Exercise objective.
Leaving out the pictures, retype the lines from the top of the listing through the line with "# Extra Entries" exactly.

Given information.

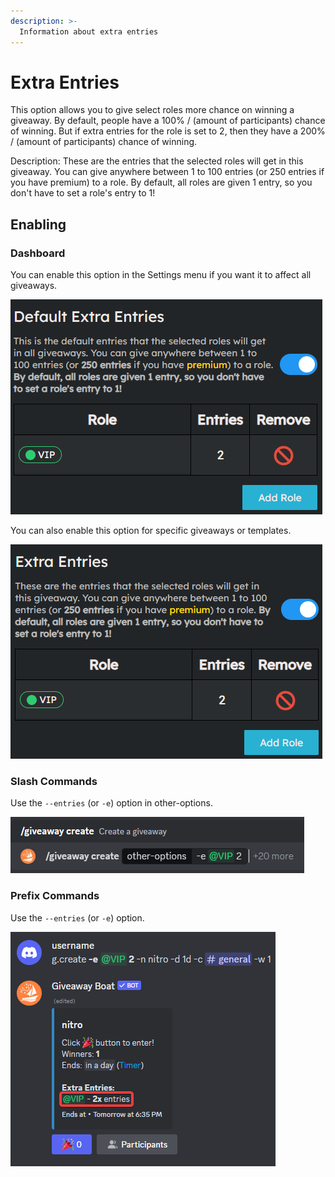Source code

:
```yaml
---
description: >-
  Information about extra entries
---
```


# Extra Entries

This option allows you to give select roles more chance on winning a giveaway. By default, people have a 100% / (amount of participants) chance of winning. But if extra entries for the role is set to 2, then they have a 200% / (amount of participants) chance of winning.

Description: These are the entries that the selected roles will get in this giveaway. You can give anywhere between 1 to 100 entries (or 250 entries if you have premium) to a role. By default, all roles are given 1 entry, so you don't have to set a role's entry to 1!

## Enabling

### Dashboard

You can enable this option in the Settings menu if you want it to affect all giveaways.

![Default Extra Entries](/assets/features/extra-entries/default-extra-entries.png)

You can also enable this option for specific giveaways or templates.

![Extra Entries](/assets/features/extra-entries/extra-entries.png)

### Slash Commands

Use the `--entries` (or `-e`) option in other-options.

![Entries Option](/assets/features/extra-entries/slash-command.png)

### Prefix Commands

Use the `--entries` (or `-e`) option.

![Entries Option (Prefix)](/assets/features/extra-entries/prefix.png)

Completed task.
Source code

:
```yaml
---
description: >-
  Information about extra entries
---
```


# Extra Entries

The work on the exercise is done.